Title aside, this memoir mentions Black’s navel hardly at all. The author obsesses more on the feet and toes that have embarrassed him longer than other appendages and on his “flaccid penis, hanging down like an aardvark snout.” Meditations on the author’s body generally alternate with reports on his failing mother and her various operations, including a “bellybuttonectomy” that left her without a navel on which to gaze. Much of the material here could be dark, even grim, but Black sustains a light touch throughout, projecting a warmth that extends from his relationship with his mother through his family life with wife and children.
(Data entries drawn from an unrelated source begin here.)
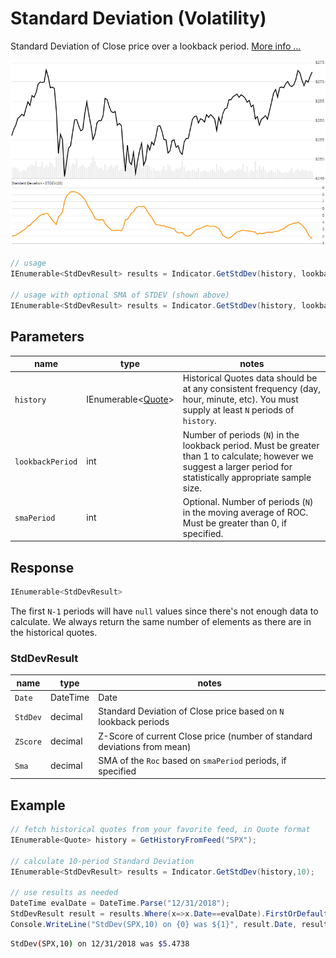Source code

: ﻿# Standard Deviation (Volatility)

Standard Deviation of Close price over a lookback period.
[More info ...](https://school.stockcharts.com/doku.php?id=technical_indicators:standard_deviation_volatility)

![image](chart.png)

```csharp
// usage
IEnumerable<StdDevResult> results = Indicator.GetStdDev(history, lookbackPeriod);  

// usage with optional SMA of STDEV (shown above)
IEnumerable<StdDevResult> results = Indicator.GetStdDev(history, lookbackPeriod, smaPeriod);  
```

## Parameters

| name | type | notes
| -- |-- |--
| `history` | IEnumerable\<[Quote](../../docs/GUIDE.md#quote)\> | Historical Quotes data should be at any consistent frequency (day, hour, minute, etc).  You must supply at least `N` periods of `history`.
| `lookbackPeriod` | int | Number of periods (`N`) in the lookback period.  Must be greater than 1 to calculate; however we suggest a larger period for statistically appropriate sample size.
| `smaPeriod` | int | Optional.  Number of periods (`N`) in the moving average of ROC.  Must be greater than 0, if specified.

## Response

```csharp
IEnumerable<StdDevResult>
```

The first `N-1` periods will have `null` values since there's not enough data to calculate.  We always return the same number of elements as there are in the historical quotes.

### StdDevResult

| name | type | notes
| -- |-- |--
| `Date` | DateTime | Date
| `StdDev` | decimal | Standard Deviation of Close price based on `N` lookback periods
| `ZScore` | decimal | Z-Score of current Close price (number of standard deviations from mean)
| `Sma` | decimal | SMA of the `Roc` based on `smaPeriod` periods, if specified

## Example

```csharp
// fetch historical quotes from your favorite feed, in Quote format
IEnumerable<Quote> history = GetHistoryFromFeed("SPX");

// calculate 10-period Standard Deviation
IEnumerable<StdDevResult> results = Indicator.GetStdDev(history,10);

// use results as needed
DateTime evalDate = DateTime.Parse("12/31/2018");
StdDevResult result = results.Where(x=>x.Date==evalDate).FirstOrDefault();
Console.WriteLine("StdDev(SPX,10) on {0} was ${1}", result.Date, result.StdDev);
```

```bash
StdDev(SPX,10) on 12/31/2018 was $5.4738
```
On the one hand, he recognizes that “every body inevitably fails….They are the very definition of planned obsolescence.” On the other hand, though he admits that the darker truths of existence have led him to contemplate suicide, he maintains, “I don’t ever plan on killing myself. For that matter, I don’t ever plan on dying. But I also know that circumstances change, people change, minds change.” Death (even suicide) permeates this book, yet it is the kind of book that some folks buy others to put the aging process in perspective, to have a laugh or two at it, to keep from taking oneself and one’s fate too seriously. So there are plenty of episodes that find the hapless author trying to combat aging by joining a gym or training for a distance race, and there are a few interludes that have nothing to do with aging at all but which didn’t fit in his other books (he terms this a follow-up to You’re Not Doing It Right, 2012) and omits material (such as that concerning his dad) that might have worked fine here but which he’d previously written about.
A slight, breezy memoir that delves into serious subjects.